Rendered images with source text:

=-=-=

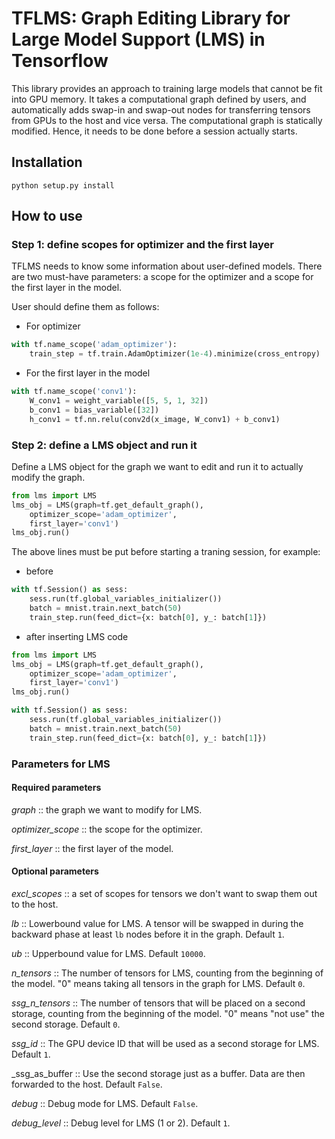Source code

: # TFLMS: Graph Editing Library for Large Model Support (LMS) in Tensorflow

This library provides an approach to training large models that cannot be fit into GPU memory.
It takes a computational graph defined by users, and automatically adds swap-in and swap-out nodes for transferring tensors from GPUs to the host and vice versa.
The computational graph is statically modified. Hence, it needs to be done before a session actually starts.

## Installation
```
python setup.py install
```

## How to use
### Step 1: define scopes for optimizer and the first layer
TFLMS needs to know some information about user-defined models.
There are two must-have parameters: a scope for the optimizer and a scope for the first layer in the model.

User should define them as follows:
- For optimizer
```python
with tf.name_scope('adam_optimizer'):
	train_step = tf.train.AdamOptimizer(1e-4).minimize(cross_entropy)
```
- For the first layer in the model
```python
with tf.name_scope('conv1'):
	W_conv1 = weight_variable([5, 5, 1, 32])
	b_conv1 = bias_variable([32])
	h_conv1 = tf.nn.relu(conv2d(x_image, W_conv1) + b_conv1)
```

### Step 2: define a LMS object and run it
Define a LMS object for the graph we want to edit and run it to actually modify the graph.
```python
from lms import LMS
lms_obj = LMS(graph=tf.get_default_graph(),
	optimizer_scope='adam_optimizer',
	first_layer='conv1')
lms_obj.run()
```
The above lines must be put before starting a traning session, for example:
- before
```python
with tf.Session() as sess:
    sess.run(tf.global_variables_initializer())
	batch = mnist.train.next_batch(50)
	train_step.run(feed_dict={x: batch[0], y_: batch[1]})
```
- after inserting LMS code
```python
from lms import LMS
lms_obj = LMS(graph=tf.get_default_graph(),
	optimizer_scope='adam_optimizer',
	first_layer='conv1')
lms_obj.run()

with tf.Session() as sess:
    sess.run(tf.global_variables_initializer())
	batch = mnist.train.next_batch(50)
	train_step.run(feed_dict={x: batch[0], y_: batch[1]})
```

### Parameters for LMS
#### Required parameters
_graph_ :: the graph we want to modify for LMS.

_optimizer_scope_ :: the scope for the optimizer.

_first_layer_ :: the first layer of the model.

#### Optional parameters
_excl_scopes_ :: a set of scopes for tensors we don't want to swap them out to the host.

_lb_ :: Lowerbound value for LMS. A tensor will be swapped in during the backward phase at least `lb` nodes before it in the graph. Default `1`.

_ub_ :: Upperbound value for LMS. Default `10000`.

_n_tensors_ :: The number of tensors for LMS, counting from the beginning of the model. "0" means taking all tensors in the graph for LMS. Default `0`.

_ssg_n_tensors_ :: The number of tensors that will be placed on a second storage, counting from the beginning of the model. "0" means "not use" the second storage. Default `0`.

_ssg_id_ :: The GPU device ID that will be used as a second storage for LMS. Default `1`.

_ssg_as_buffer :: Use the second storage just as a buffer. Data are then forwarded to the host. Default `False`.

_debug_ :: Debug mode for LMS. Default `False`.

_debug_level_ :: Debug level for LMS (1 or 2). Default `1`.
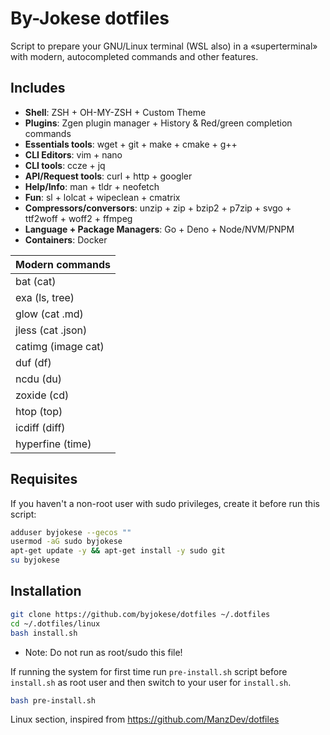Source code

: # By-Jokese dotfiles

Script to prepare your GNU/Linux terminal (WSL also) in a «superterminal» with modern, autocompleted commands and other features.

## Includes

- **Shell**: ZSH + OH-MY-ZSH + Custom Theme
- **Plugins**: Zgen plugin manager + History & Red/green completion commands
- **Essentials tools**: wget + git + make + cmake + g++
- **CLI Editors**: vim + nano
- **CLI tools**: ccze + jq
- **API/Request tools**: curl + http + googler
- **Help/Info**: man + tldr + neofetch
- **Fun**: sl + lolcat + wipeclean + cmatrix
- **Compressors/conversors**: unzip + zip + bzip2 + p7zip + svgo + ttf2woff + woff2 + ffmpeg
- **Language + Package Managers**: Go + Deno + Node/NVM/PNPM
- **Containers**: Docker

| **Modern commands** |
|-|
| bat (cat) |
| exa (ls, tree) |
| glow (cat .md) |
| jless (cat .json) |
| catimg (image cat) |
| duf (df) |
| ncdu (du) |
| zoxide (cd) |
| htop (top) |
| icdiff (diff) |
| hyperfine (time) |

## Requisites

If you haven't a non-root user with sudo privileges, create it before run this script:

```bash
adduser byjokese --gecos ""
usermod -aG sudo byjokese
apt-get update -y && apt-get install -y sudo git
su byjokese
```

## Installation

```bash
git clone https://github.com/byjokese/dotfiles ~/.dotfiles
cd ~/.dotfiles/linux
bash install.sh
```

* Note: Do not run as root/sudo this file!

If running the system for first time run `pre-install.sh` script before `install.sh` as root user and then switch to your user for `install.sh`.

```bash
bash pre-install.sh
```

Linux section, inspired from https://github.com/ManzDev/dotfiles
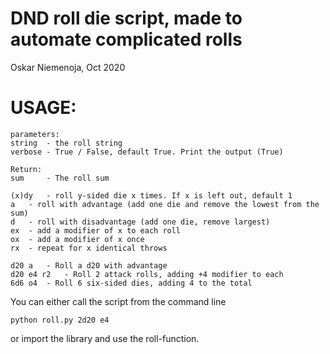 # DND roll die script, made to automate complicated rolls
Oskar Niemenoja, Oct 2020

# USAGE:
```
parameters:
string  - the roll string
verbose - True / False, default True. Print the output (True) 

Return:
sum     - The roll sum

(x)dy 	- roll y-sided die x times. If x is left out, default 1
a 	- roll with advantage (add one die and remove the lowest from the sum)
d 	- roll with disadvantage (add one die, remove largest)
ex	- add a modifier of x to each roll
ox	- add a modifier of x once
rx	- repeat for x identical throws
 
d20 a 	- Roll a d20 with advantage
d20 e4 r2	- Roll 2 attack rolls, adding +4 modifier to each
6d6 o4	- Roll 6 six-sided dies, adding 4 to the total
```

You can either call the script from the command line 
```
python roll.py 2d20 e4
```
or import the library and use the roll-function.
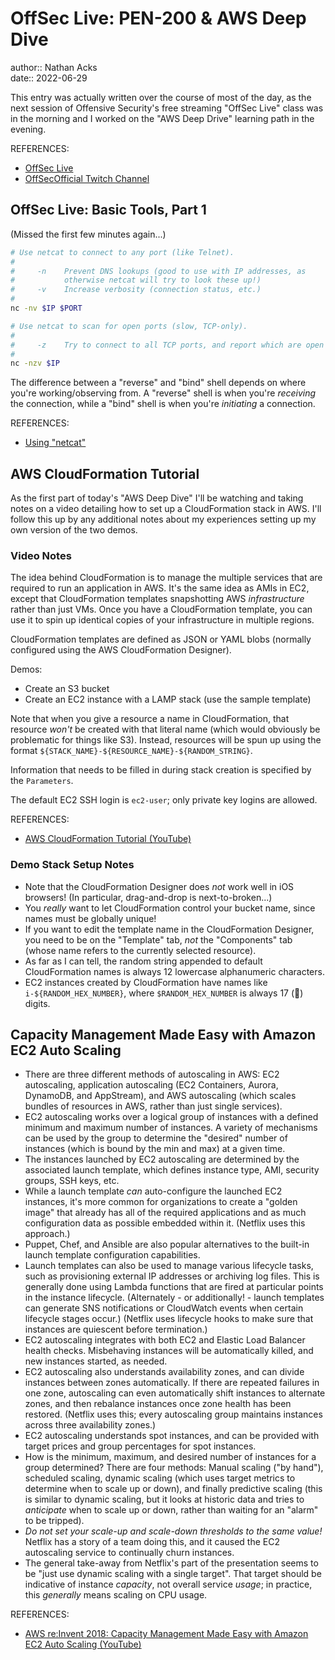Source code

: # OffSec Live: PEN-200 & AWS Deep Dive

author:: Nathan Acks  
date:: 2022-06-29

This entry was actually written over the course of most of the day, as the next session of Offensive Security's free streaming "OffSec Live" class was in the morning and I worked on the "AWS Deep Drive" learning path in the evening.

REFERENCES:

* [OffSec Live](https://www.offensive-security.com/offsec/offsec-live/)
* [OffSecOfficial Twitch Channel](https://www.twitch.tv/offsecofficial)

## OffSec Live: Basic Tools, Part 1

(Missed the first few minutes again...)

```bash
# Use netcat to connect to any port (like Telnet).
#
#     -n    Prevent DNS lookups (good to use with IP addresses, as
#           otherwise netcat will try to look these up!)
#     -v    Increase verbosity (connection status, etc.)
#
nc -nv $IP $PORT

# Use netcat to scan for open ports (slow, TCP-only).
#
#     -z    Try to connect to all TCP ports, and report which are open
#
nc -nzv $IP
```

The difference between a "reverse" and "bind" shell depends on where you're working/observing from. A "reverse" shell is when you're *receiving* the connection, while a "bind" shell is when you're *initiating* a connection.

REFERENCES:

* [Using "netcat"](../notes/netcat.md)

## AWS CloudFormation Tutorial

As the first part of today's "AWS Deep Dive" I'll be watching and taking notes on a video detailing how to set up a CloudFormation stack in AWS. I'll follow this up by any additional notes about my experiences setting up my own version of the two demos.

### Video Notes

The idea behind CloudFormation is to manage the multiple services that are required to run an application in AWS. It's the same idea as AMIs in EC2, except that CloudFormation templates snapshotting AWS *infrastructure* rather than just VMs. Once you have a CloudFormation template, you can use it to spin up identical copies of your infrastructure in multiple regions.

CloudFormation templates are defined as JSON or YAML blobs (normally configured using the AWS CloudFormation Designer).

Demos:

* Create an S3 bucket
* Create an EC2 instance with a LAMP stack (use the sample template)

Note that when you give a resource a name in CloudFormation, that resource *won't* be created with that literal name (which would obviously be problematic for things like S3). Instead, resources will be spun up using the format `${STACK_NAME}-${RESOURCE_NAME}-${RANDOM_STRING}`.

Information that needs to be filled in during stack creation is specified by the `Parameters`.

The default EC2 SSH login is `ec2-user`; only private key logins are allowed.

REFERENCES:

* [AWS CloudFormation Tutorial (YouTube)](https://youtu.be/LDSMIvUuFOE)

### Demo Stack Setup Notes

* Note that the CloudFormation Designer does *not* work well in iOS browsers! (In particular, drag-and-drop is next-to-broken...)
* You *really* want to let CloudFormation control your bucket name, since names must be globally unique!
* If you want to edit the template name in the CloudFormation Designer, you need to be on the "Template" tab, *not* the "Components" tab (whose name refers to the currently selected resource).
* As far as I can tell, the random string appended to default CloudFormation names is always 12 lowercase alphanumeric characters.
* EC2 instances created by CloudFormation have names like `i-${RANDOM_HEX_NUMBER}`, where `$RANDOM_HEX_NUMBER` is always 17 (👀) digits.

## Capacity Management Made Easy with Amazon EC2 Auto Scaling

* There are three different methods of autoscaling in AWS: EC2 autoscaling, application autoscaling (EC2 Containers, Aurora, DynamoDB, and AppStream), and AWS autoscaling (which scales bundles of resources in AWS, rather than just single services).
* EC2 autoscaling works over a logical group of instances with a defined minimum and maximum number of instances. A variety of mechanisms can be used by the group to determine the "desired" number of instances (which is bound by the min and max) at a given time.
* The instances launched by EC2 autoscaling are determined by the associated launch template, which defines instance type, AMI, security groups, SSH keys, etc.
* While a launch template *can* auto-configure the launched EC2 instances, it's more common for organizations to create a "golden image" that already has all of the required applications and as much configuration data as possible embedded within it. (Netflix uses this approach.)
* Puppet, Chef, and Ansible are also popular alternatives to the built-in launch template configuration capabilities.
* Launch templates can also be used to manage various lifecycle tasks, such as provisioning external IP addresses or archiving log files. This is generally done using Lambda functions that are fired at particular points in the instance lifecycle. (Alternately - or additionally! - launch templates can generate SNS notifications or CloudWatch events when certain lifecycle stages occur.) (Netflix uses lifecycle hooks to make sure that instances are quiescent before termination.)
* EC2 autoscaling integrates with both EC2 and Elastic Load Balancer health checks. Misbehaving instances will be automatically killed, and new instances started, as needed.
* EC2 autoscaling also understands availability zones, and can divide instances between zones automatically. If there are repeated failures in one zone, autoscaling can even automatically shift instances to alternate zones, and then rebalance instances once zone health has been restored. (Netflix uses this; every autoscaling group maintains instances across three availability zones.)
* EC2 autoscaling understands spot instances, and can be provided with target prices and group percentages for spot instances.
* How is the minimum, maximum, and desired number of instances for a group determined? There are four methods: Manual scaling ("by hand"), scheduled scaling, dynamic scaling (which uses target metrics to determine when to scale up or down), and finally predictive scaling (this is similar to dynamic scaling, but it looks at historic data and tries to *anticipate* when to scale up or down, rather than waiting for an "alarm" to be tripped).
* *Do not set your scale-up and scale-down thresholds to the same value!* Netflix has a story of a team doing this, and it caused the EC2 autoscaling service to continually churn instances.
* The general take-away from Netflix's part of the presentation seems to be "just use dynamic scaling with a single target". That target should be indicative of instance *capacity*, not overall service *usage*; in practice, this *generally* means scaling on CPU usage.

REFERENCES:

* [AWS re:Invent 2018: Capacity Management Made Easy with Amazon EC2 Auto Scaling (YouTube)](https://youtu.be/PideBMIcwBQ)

=-=-=

* _WHAT IS BEING ASKED_
If a line of the entries holds the word "Live", copy it out.

* _REPLY_
: # OffSec Live: PEN-200 & AWS Deep Dive
This entry was actually written over the course of most of the day, as the next session of Offensive Security's free streaming "OffSec Live" class was in the morning and I worked on the "AWS Deep Drive" learning path in the evening.
* [OffSec Live](https://www.offensive-security.com/offsec/offsec-live/)
## OffSec Live: Basic Tools, Part 1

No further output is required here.